De plus, Adrien Taquet, secrétaire d'État chargé de l'enfance, semble très sensibilisé au problème lorsque nous en discutons avec lui. Pourtant, rien ne se passe. Ne pourrions-nous pas l'inviter avec Élisabeth Moreno pour parler de ce sujet, et notamment de la prostitution des mineurs, mais pas uniquement ? Ce sujet, s'il doit être pris en charge, ne doit pas occulter la prostitution d'une manière globale.

Il est évident que la pauvreté peut, entre autres, constituer un terreau à ces situations. Ce sont souvent des personnes fragilisées, à qui on a retiré leurs papiers. Ce n'est pas antinomique. Nous devons nous occuper de faire reculer la pauvreté, mais nous ne pouvons pas attendre que le monde soit idéal pour que la prostitution disparaisse. Je ne pense pas qu'elle prendrait fin, de toute façon. Un travail doit être mené sur les mentalités.
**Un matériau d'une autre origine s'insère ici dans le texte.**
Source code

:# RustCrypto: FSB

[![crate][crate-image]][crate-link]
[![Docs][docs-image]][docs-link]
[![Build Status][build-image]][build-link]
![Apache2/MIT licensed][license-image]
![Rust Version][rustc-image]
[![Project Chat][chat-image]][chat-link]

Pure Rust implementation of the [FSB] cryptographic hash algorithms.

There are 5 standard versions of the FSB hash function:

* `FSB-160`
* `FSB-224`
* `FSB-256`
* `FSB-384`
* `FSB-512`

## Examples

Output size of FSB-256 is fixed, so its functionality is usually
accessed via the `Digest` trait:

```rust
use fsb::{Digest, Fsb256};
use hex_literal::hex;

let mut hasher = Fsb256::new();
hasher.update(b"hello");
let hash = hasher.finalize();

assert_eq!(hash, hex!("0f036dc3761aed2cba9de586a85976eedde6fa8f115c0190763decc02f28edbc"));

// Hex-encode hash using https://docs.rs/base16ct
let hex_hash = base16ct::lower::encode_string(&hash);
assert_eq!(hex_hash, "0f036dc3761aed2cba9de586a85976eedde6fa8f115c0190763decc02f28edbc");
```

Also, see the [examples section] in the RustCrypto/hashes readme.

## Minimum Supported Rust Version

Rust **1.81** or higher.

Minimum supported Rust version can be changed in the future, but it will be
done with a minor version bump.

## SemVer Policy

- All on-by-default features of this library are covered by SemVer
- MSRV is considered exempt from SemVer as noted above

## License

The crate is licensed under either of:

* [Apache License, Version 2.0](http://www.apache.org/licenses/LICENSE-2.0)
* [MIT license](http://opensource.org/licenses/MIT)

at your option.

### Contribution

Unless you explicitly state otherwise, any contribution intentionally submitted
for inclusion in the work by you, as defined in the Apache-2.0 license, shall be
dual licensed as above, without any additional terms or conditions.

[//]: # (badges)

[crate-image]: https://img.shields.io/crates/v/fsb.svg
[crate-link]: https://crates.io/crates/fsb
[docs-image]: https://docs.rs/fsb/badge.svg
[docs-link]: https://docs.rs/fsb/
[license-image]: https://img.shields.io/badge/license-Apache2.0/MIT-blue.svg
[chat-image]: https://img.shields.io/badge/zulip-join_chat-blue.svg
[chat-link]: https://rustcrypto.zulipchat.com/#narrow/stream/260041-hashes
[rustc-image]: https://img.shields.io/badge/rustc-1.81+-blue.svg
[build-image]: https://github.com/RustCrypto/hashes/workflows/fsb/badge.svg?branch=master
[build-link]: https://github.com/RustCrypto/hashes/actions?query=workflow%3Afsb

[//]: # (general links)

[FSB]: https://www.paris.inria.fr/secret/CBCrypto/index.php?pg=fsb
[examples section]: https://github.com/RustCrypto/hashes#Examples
Voilà mes propositions un peu concrètes. Je me dis que nous devrions faire cela pour continuer à montrer la détermination de la délégation en l'absence de volonté gouvernementale.

Enfin, pourrait-il y avoir une entente sur ce sujet entre la délégation aux droits des femmes du Sénat et celle de l'Assemblée nationale ? Là aussi, nous pourrions imaginer des actions ensemble.